Manchester United
- Chairman: Martin Edwards
- Manager: Ron Atkinson
- First Division: 4th
- FA Cup: Winners
- League Cup: Third round
- UEFA Cup: Quarter-finals
- Top goalscorer: League: Mark Hughes (16) All: Mark Hughes (24)
- Highest home attendance: 56,638 vs Liverpool (22 September 1984)
- Lowest home attendance: 28,383 vs Burnley (26 September 1984)
- Average home league attendance: 41,772
| Home colours | Away colours | Third colours |
- ← 1983–841985–86 →

= 1984–85 Manchester United F.C. season =

English football club season

The 1984–85 season was Manchester United's 83rd season in the Football League, and their 10th consecutive season in the top division of English football. They defeated Everton 1–0 in the FA Cup Final to win the trophy for the sixth time, and finished fourth in the league. It was the first season at the club for new signings Gordon Strachan, Jesper Olsen and Alan Brazil, while Mark Hughes became established in the forward line alongside Frank Stapleton, with Norman Whiteside moving into central midfield to replace the departed Ray Wilkins. Hughes ended the season as United's top scorer with 24 goals (16 in the league) and was also voted PFA Young Player of the Year. Brazil, however, failed to establish himself as a regular player, with Atkinson alternating between him and Frank Stapleton as the club's second striker to play alongside the prolific Hughes.
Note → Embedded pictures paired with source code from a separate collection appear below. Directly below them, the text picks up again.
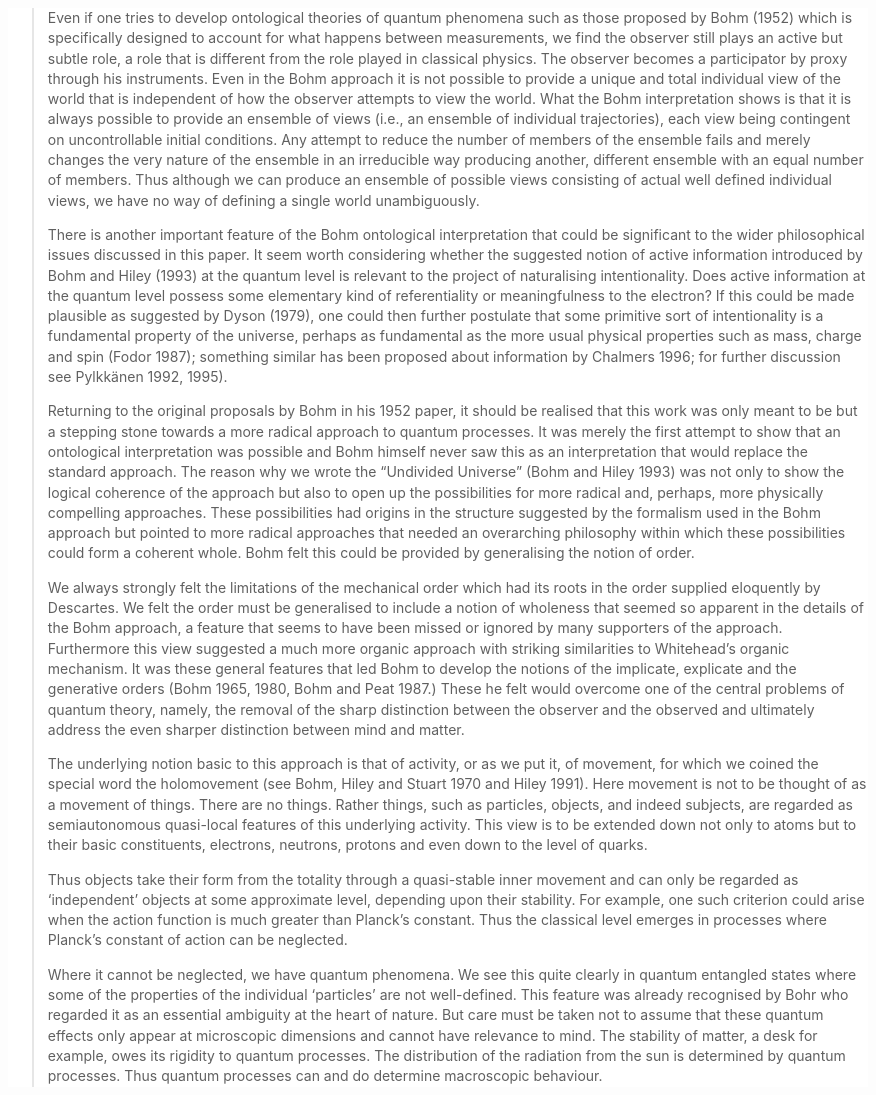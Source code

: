 >Even if one tries to develop ontological theories of quantum phenomena such as those proposed by Bohm (1952) which is specifically designed to account for what happens between measurements, we find the observer still plays an active but subtle role, a role that is different from the role played in classical physics. The observer becomes a participator by proxy through his instruments. Even in the Bohm approach it is not possible to provide a unique and total individual view of the world that is independent of how the observer attempts to view the world. What the Bohm interpretation shows is that it is always possible to provide an ensemble of views (i.e., an ensemble of individual trajectories), each view being contingent on uncontrollable initial conditions. Any attempt to reduce the number of members of the ensemble fails and merely changes the very nature of the ensemble in an irreducible way producing another, different ensemble with an equal number of members. Thus although we can produce an ensemble of possible views consisting of actual well defined individual views, we have no way of defining a single world unambiguously.
>
>There is another important feature of the Bohm ontological interpretation that could be significant to the wider philosophical issues discussed in this paper. It seem worth considering whether the suggested notion of active information introduced by Bohm and Hiley (1993) at the quantum level is relevant to the project of naturalising intentionality. Does active information at the quantum level possess some elementary kind of referentiality or meaningfulness to the electron? If this could be made plausible as suggested by Dyson (1979), one could then further postulate that some primitive sort of intentionality is a fundamental property of the universe, perhaps as fundamental as the more usual physical properties such as mass, charge and spin (Fodor 1987); something similar has been proposed about information by Chalmers 1996; for further discussion see Pylkkänen 1992, 1995).
>
>Returning to the original proposals by Bohm in his 1952 paper, it should be realised that this work was only meant to be but a stepping stone towards a more radical approach to quantum processes. It was merely the first attempt to show that an ontological interpretation was possible and Bohm himself never saw this as an interpretation that would replace the standard approach. The reason why we wrote the “Undivided Universe” (Bohm and Hiley 1993) was not only to show the logical coherence of the approach but also to open up the possibilities for more radical and, perhaps, more physically compelling approaches. These possibilities had origins in the structure suggested by the formalism used in the Bohm approach but pointed to more radical approaches that needed an overarching philosophy within which these possibilities could form a coherent whole. Bohm felt this could be provided by generalising the notion of order.
>
>We always strongly felt the limitations of the mechanical order which had its roots in the order supplied eloquently by Descartes. We felt the order must be generalised to include a notion of wholeness that seemed so apparent in the details of the Bohm approach, a feature that seems to have been missed or ignored by many supporters of the approach. Furthermore this view suggested a much more organic approach with striking similarities to Whitehead’s organic mechanism. It was these general features that led Bohm to develop the notions of the implicate, explicate and the generative orders (Bohm 1965, 1980, Bohm and Peat 1987.) These he felt would overcome one of the central problems of quantum theory, namely, the removal of the sharp distinction between the observer and the observed and ultimately address the even sharper distinction between mind and matter.
>
>The underlying notion basic to this approach is that of activity, or as we put it, of movement, for which we coined the special word the holomovement (see Bohm, Hiley and Stuart 1970 and Hiley 1991). Here movement is not to be thought of as a movement of things. There are no things. Rather things, such as particles, objects, and indeed subjects, are regarded as semiautonomous quasi-local features of this underlying activity. This view is to be extended down not only to atoms but to their basic constituents, electrons, neutrons, protons and even down to the level of quarks.
>
>Thus objects take their form from the totality through a quasi-stable inner movement and can only be regarded as ‘independent’ objects at some approximate level, depending upon their stability. For example, one such criterion could arise when the action function is much greater than Planck’s constant. Thus the classical level emerges in processes where Planck’s constant of action can be neglected.
>
>Where it cannot be neglected, we have quantum phenomena. We see this quite clearly in quantum entangled states where some of the properties of the individual ‘particles’ are not well-defined. This feature was already recognised by Bohr who regarded it as an essential ambiguity at the heart of nature. But care must be taken not to assume that these quantum effects only appear at microscopic dimensions and cannot have relevance to mind. The stability of matter, a desk for example, owes its rigidity to quantum processes. The distribution of the radiation from the sun is determined by quantum processes. Thus quantum processes can and do determine macroscopic behaviour.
United began the season with four successive draws, having led in three of them, and remained unbeaten in their opening 11 matches (eight in the league) before going down 3–0 at Aston Villa. Their next away trip resulted in a 5–0 thrashing at Everton, and league form was somewhat erratic throughout the season. Before Christmas, United squandered 2–0 leads in further defeats at Sunderland and Nottingham Forest, and on Boxing Day they were beaten 2–1 at bottom club Stoke City, again after taking the lead.

United entered 1985 unbeaten at Old Trafford to stay in contention at the top of the table, but lost successive home matches to Sheffield Wednesday and Coventry City, before embarking on a 10-match unbeaten run which took in big wins over Villa (Hughes scoring a hat-trick) and Stoke. Defeats at Hillsborough and Luton – not to mention the exceptional form of a resurgent Everton – effectively ended United's title hopes, and a 5–1 defeat at Watford in their final fixture saw them overhauled by both Liverpool and Tottenham Hotspur to finish fourth.

By that stage, the players' thoughts were probably elsewhere as they prepared for an FA Cup Final showdown with champions Everton. United's path to Wembley had seen them ease past Bournemouth, Coventry, Blackburn Rovers and West Ham United to set up a semi-final clash with Liverpool. United led twice but had to settle for a 2–2 draw, and a Paul McGrath own goal left them trailing at half-time in the replay before fine goals by Bryan Robson and Hughes saw them through.

An uneventful final came to life 12 minutes from time when, with the score goalless, Kevin Moran was dismissed by referee Peter Willis for a 'professional foul' on Peter Reid – the first ever sending-off in an FA Cup final. United's ten men held on to force extra time, where they found extra reserves of energy and won the trophy thanks to Whiteside's brilliant curling effort in the 110th minute.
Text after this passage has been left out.